Nigeria: trade and trade-related issues
The objective of this paper is to provide information on Nigeria and its merchandise trading profile and regime. Nigeria is a middle-income country with a Gross Domestic Product (GDP) of around $265 billion, a figure the same as Egypt’s but below South Africa’s $385 billion.
However, in early 2014 Nigeria rebased its GDP calculations for new estimates that put Nigeria’s GDP in 2013 at $510 billion, an 89% increase on the estimates at that time. The revision means Nigeria leapfrogs South Africa to be Africa’s largest economy. It rises to 24th in the list of the world’s big economies, behind Poland and Norway and ahead of Belgium and Taiwan.

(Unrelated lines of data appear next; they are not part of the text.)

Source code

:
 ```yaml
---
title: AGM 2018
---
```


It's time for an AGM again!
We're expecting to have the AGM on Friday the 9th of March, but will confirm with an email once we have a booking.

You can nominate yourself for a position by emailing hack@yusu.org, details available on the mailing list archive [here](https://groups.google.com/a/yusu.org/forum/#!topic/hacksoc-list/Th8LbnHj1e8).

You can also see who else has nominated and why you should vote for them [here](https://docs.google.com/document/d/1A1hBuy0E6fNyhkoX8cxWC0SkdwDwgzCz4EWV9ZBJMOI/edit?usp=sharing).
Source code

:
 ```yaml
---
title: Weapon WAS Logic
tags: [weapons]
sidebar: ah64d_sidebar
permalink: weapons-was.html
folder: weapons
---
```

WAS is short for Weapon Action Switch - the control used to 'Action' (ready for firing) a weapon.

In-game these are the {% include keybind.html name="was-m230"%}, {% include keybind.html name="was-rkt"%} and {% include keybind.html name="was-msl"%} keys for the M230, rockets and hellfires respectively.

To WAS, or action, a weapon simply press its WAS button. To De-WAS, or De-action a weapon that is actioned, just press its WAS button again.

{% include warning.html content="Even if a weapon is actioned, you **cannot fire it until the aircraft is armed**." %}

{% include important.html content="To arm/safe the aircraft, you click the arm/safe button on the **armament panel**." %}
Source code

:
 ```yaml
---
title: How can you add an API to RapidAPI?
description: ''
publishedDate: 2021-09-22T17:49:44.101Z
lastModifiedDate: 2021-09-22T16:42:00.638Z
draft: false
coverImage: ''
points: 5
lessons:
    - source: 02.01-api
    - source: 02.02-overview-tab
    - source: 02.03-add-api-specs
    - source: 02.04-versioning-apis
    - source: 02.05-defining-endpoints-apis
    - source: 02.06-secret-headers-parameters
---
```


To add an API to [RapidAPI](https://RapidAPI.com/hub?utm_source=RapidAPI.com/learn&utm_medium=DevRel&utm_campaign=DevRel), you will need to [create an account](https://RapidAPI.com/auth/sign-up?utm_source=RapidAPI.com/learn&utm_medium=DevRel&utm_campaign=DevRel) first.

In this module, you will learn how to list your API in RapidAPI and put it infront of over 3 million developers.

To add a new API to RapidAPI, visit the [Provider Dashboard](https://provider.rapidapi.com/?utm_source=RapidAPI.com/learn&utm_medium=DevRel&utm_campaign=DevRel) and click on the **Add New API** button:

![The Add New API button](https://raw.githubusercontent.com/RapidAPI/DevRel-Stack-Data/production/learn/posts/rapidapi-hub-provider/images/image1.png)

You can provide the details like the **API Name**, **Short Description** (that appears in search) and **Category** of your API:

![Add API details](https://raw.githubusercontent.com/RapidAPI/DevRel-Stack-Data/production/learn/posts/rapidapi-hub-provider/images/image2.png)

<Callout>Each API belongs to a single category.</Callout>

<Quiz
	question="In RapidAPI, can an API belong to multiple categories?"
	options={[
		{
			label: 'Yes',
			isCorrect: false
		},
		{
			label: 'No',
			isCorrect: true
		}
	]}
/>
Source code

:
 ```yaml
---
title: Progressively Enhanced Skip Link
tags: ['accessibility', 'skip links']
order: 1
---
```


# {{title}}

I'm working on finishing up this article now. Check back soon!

Oil-rich Nigeria has been hobbled by political instability, corruption, inadequate infrastructure, and poor macroeconomic management, but in 2008 it began pursuing economic reforms. Nigeria’s former military rulers failed to diversify the economy away from its over-dependence on the capital-intensive oil sector, which provides 95% of foreign exchange earnings and about 80% of budgetary revenues.
However, since 2008 the government has begun to show the political will to implement the market-oriented reforms urged by the International Monetary Fund (IMF), such as modernising the banking system, removing subsidies, and resolving regional disputes over the distribution of earnings from the oil industry. GDP rose strongly in 2007-12 because of growth in non-oil sectors and robust global crude oil prices. Nigeria ranks tenth in the world for oil production and eighth as an oil exporter, leading Africa in both production and exports.
The 2012 World Trade Organisation (WTO) trade data shows that during 2012 exports were valued at $115,000 million while imports were a much lower $51 000 million. Exports increased by 12% during the 2005-2012 period while imports increased by a slightly higher 14%. In 2012 the annual changes were reversed and exports had a 1% increase while imports decreased by 9%. Oil products completely dominate exports while manufacturing products equally dominate the imports.